Entonces sucede lo extraordinario, y una escena que bien pudo haber salvado el resto de la película –de no ser tan torpe en su ejecución–, aquello que cualquier lector y espectador de este tipo de ficciones busca, la denominada “ruptura conceptual”, cuando este último ladrón se encuentre –la película ha virado al blanco y negro del inicio–, ante un pelotón de fusilamiento de soldados revolucionarios, a los cuales promete darles el dinero del hurto. “¡Mil novecientos noventa! ¡Estamos en mil novecientos quince, hombre!”, exclama el oficial encargado de dirigir la ejecución, después que revise el dinero y se lo arroje encima, empujándolo hacia el muro, sin preguntarse cómo demonios ha aparecido un tipo con una maleta llena de billetes de banco delante de sus ojos.
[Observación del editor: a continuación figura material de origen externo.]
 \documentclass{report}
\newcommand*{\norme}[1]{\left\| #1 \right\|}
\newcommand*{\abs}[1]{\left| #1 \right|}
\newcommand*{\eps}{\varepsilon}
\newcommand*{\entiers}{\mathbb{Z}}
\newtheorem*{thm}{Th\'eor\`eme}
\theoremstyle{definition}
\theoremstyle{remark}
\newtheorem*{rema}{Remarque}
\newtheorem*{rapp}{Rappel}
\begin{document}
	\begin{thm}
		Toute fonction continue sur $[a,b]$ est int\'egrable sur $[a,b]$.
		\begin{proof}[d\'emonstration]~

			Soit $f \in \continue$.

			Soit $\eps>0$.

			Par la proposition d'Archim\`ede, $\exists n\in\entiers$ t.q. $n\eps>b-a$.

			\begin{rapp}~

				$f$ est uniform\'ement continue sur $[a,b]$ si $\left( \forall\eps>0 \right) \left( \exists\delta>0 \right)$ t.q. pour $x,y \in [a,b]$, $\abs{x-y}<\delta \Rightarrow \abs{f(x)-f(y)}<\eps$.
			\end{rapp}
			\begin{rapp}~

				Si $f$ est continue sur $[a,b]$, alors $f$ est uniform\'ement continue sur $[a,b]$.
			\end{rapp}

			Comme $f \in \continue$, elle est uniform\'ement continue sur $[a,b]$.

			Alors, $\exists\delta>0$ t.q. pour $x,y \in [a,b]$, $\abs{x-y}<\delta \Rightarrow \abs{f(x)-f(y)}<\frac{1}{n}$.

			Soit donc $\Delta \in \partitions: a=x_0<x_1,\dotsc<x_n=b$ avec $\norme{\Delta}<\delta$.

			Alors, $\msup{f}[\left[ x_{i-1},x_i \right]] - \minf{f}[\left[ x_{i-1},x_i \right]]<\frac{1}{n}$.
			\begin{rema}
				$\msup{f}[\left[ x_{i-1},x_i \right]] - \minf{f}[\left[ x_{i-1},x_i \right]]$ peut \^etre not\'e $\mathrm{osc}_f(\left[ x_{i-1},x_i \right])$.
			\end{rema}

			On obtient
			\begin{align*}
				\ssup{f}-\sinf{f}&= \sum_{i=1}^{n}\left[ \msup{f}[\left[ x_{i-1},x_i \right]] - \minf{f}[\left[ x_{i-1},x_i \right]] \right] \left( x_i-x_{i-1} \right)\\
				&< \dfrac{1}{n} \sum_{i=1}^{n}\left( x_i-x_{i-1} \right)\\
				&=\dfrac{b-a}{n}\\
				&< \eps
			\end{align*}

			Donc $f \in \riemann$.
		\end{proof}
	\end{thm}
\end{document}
La idea de hacer coincidir a personajes de diversas épocas –en un argumento que recuerda mucho la novela “A vuestros cuerpos dispersos” (pub. 1985), primera de la saga de “Mundo Río”, de Philip José Farmer, a lo largo de cuyo río imaginario despiertan personajes de distintas épocas y mundos, incluyendo cavernícolas y aliens- se repetirá en “La tumba del Atlántico” (1992), otra película de Rodolfo de Anda, estrenada dos años después que “La zona del silencio”, en la cual la geografía desértica, ganada para lo inexplicable, se sustituye por la del Triángulo de las Bermudas.
“La zona del silencio” es una película que, en última instancia, contiene buenas ideas, aunque en absoluto originales, pero que se resuelven en una torpe dirección, mediocres actuaciones y terribles diálogos; como si un puñado de episodios de “La dimensión desconocida” hubieran pasado por el cedazo de un cristal sucio, y sólo hubiera quedado el residuo. Inscrita en la larga tradición del “Fantastique mexicano” –tan cercano al “Realismo mágico”–, posterior a nuestra tradición de Cine psicotrónico cuando se anunciaba ya una nueva etapa en la historia del cine nacional (la del “Nuevo cine mexicano”), que se negaba, a pesar de todo, a abandonar los clichés de siempre, “La zona del silencio”, es una película entretenida, que merecería un remake con mejor tratamiento (en todos los sentidos), para un público que ha redescubierto la vasta veta fantástica, a inicios del Siglo XXI.